Inspiration

Cataracts are the biggest cause of vision loss in the world and traditional statistical methods are incompetent in discovering hidden links from numerous medical records, whereas data mining and machine learning are the most promising techniques, that can tackle this problem. The concept of data mining along with efficient machine algorithms is to be used in the creation of our model, with further models to be added as per requirement. With the world becoming more connected than ever before, there sure isn't going to be a shortage of data production. Medical researchers can use large amounts of data on treatment plans and recovery rates of cataract patients in order to find trends and treatments that have the highest rates of success in the real world.

What it does

The user simply has to fill a basic details form, which mainly comprises of various symptoms of cataract. Based on the information provided we can run various algorithms and predict whether that person has chances of developing cataract or not.

How we built it

For Front End we used HTML5, CSS3, Bootstrap, and Javascript. For Back End we used google colab for working on our model.

Challenges we ran into

We were able to train and test our dataset using three different algorithms(Naive Bayes, Decision tree, Multi Layer Perceptron) but we were unable to connect our front end to the back end.

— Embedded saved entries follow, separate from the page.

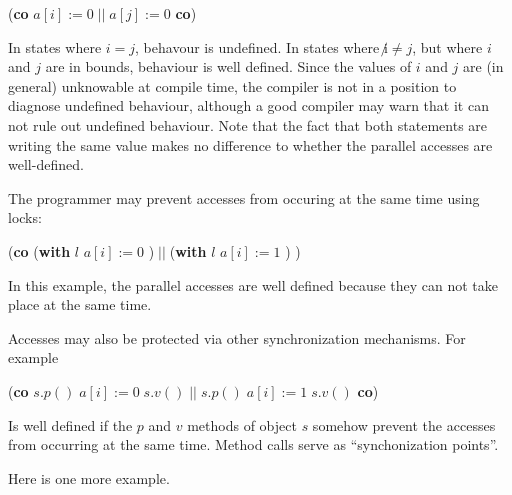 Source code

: \documentclass{article}%
\begin{document}
\begin{code}
(\textbf{co} $a[i]:=0\;||\;a[j]:=0$ \textbf{co})
\end{code}

\noindent In states where $i=j$, behavour is undefined. In states where
$\not i  \neq j$, but where $i$ and $j$ are in bounds, behaviour is well
defined. Since the values of $i$ and $j$ are (in general) unknowable at
compile time, the compiler is not in a position to diagnose undefined
behaviour, although a good compiler may warn that it can not rule out
undefined behaviour. Note that the fact that both statements are writing the
same value makes no difference to whether the parallel accesses are well-defined.

The programmer may prevent accesses from occuring at the same time using locks:

\begin{code}
(\textbf{co} (\textbf{with} $l$ $a[i]:=0$ )$\;||\;$(\textbf{with} $l$
$a[i]:=1$ ) )
\end{code}

\noindent In this example, the parallel accesses are well defined because they
can not take place at the same time.

Accesses may also be protected via other synchronization mechanisms. For example

\begin{code}
(\textbf{co} $s.p()\;a[i]:=0\;s.v()\;||\;s.p()\;a[i]:=1\;s.v()$ \textbf{co})
\end{code}

\noindent Is well defined if the $p$ and $v$ methods of object $s$ somehow
prevent the accesses from occurring at the same time. Method calls serve as
\textquotedblleft synchonization points\textquotedblright.

Here is one more example.
\end{document}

Accomplishments that we're proud of

We successfully trained and tested our model with an accuracy of 89%

What we learned

We learned about various libraries in python, various classification algorithms, and how to design a web-page using html, css, bootstrap and java script

What's next for Cataract Detection

We can create a application which the user can download directly on the phones, thereby making it more convenient for the user. We can also implement an image processing model which can detect cataract using the images of the eye of patients.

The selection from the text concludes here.